■ TASK TO COMPLETE
The result should be the full listing copied exactly, with no pictures in it.

■ SUPPLIED DATA
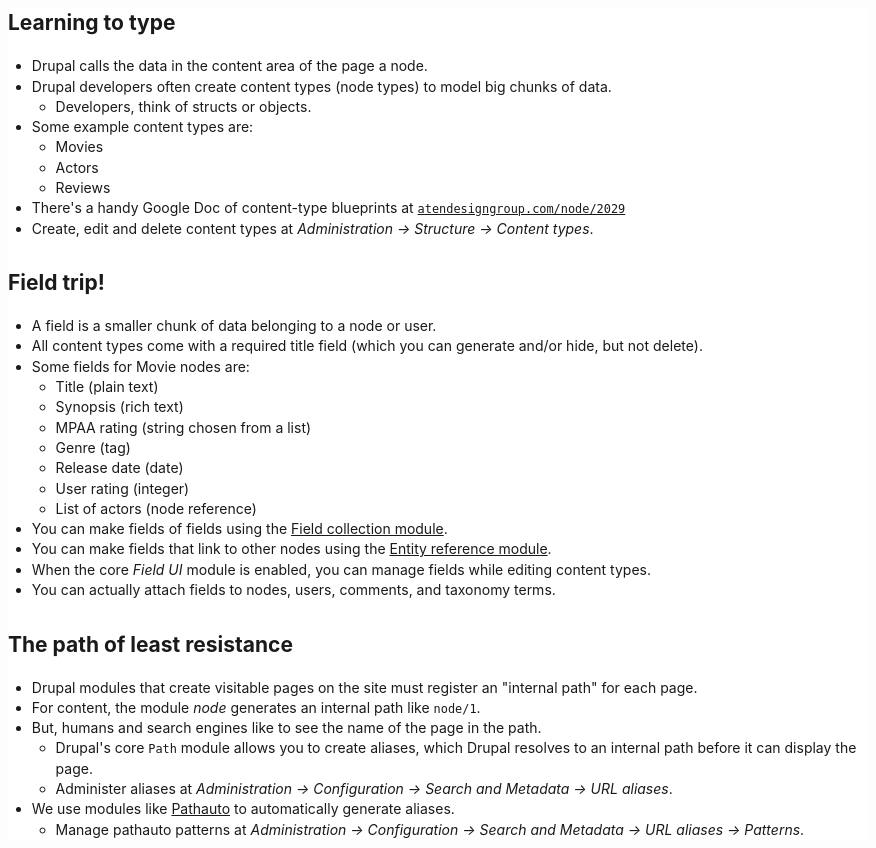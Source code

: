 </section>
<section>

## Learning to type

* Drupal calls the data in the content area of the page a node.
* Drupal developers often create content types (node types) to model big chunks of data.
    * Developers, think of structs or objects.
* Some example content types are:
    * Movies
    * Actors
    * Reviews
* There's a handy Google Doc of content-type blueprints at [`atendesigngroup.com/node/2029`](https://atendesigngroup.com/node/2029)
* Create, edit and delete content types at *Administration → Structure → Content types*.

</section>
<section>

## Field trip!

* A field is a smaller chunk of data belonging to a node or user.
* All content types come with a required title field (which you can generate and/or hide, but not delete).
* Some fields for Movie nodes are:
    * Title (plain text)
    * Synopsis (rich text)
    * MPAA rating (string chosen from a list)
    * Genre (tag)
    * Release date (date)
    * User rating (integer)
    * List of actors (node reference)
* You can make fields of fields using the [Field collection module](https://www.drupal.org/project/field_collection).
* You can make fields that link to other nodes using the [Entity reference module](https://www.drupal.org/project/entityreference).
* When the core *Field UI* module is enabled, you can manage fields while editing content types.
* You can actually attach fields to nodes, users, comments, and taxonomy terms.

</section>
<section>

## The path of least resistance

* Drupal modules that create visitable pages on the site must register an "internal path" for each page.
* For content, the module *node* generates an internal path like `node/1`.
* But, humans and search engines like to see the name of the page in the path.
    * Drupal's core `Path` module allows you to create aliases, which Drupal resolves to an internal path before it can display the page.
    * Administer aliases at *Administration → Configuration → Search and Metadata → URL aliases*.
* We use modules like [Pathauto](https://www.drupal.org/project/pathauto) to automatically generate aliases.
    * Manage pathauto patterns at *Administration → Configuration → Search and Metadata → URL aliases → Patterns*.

■ TASK RESULT
Source code

: </section>
<section>

## Learning to type

* Drupal calls the data in the content area of the page a node.
* Drupal developers often create content types (node types) to model big chunks of data.
    * Developers, think of structs or objects.
* Some example content types are:
    * Movies
    * Actors
    * Reviews
* There's a handy Google Doc of content-type blueprints at [`atendesigngroup.com/node/2029`](https://atendesigngroup.com/node/2029)
* Create, edit and delete content types at *Administration → Structure → Content types*.

</section>
<section>

## Field trip!

* A field is a smaller chunk of data belonging to a node or user.
* All content types come with a required title field (which you can generate and/or hide, but not delete).
* Some fields for Movie nodes are:
    * Title (plain text)
    * Synopsis (rich text)
    * MPAA rating (string chosen from a list)
    * Genre (tag)
    * Release date (date)
    * User rating (integer)
    * List of actors (node reference)
* You can make fields of fields using the [Field collection module](https://www.drupal.org/project/field_collection).
* You can make fields that link to other nodes using the [Entity reference module](https://www.drupal.org/project/entityreference).
* When the core *Field UI* module is enabled, you can manage fields while editing content types.
* You can actually attach fields to nodes, users, comments, and taxonomy terms.

</section>
<section>

## The path of least resistance

* Drupal modules that create visitable pages on the site must register an "internal path" for each page.
* For content, the module *node* generates an internal path like `node/1`.
* But, humans and search engines like to see the name of the page in the path.
    * Drupal's core `Path` module allows you to create aliases, which Drupal resolves to an internal path before it can display the page.
    * Administer aliases at *Administration → Configuration → Search and Metadata → URL aliases*.
* We use modules like [Pathauto](https://www.drupal.org/project/pathauto) to automatically generate aliases.
    * Manage pathauto patterns at *Administration → Configuration → Search and Metadata → URL aliases → Patterns*.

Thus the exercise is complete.